=== WORK REQUEST ===
State how many lines of the entries below hold the word "instalar"; reply with nothing but the number.

= Beginning of Section =

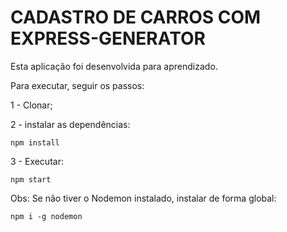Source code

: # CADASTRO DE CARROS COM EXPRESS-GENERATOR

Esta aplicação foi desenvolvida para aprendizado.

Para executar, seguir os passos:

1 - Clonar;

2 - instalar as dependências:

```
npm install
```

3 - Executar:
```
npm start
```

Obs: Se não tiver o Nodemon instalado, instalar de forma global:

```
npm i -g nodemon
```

= End of Section =
= Beginning of Section =

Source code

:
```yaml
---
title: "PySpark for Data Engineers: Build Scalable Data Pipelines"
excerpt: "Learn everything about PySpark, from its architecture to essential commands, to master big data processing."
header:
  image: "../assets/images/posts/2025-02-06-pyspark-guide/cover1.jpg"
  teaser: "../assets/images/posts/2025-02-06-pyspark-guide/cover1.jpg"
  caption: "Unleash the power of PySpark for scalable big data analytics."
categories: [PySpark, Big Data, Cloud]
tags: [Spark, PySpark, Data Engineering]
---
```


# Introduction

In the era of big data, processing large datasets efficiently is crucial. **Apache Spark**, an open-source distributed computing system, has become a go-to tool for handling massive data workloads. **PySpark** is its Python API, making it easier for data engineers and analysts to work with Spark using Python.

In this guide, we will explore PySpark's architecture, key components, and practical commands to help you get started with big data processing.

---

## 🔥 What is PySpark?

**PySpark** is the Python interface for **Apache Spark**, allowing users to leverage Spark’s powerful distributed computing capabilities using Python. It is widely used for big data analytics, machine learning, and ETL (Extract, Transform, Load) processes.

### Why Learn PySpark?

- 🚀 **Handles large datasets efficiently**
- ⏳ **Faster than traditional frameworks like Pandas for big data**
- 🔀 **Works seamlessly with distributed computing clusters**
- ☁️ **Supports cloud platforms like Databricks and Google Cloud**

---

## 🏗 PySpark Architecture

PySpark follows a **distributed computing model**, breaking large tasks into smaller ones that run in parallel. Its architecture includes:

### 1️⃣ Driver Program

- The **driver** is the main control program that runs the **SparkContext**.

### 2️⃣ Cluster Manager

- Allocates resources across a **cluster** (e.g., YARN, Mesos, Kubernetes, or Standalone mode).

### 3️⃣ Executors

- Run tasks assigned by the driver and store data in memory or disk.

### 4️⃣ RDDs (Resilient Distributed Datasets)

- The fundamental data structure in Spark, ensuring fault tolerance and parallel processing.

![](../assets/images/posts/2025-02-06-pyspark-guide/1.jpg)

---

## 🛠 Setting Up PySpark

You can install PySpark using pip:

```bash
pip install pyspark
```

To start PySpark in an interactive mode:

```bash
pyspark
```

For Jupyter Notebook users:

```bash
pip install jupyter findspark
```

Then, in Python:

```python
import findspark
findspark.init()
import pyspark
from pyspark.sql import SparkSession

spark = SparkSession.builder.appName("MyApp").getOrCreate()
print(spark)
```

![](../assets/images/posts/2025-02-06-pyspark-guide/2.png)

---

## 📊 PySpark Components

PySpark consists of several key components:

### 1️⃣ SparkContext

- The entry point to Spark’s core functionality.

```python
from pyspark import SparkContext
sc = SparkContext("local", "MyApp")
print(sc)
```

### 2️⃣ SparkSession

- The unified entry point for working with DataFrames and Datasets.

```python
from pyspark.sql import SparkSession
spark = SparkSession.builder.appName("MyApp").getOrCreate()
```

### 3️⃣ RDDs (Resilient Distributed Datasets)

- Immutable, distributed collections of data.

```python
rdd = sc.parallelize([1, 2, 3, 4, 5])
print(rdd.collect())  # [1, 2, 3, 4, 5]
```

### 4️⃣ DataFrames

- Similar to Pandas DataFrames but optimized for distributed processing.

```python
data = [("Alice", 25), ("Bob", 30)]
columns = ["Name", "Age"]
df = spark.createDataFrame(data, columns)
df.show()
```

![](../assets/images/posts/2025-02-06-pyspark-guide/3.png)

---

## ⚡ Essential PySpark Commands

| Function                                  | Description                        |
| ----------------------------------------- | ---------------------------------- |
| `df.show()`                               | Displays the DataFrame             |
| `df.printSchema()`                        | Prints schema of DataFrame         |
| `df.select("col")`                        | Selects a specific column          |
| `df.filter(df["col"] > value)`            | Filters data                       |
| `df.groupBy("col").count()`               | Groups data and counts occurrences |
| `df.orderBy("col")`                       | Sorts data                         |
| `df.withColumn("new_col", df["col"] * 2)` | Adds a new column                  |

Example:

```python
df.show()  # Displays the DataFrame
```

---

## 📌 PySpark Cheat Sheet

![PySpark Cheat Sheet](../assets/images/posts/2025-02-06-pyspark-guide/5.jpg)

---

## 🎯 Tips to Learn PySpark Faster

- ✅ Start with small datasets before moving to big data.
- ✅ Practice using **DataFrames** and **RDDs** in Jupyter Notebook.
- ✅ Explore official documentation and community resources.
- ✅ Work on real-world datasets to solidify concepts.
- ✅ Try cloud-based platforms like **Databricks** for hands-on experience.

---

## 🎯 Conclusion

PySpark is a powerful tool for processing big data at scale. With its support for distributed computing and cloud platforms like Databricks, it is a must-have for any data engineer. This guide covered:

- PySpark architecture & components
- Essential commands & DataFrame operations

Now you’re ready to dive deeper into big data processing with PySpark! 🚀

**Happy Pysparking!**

= End of Section =

=== EXERCISE ANSWER ===
2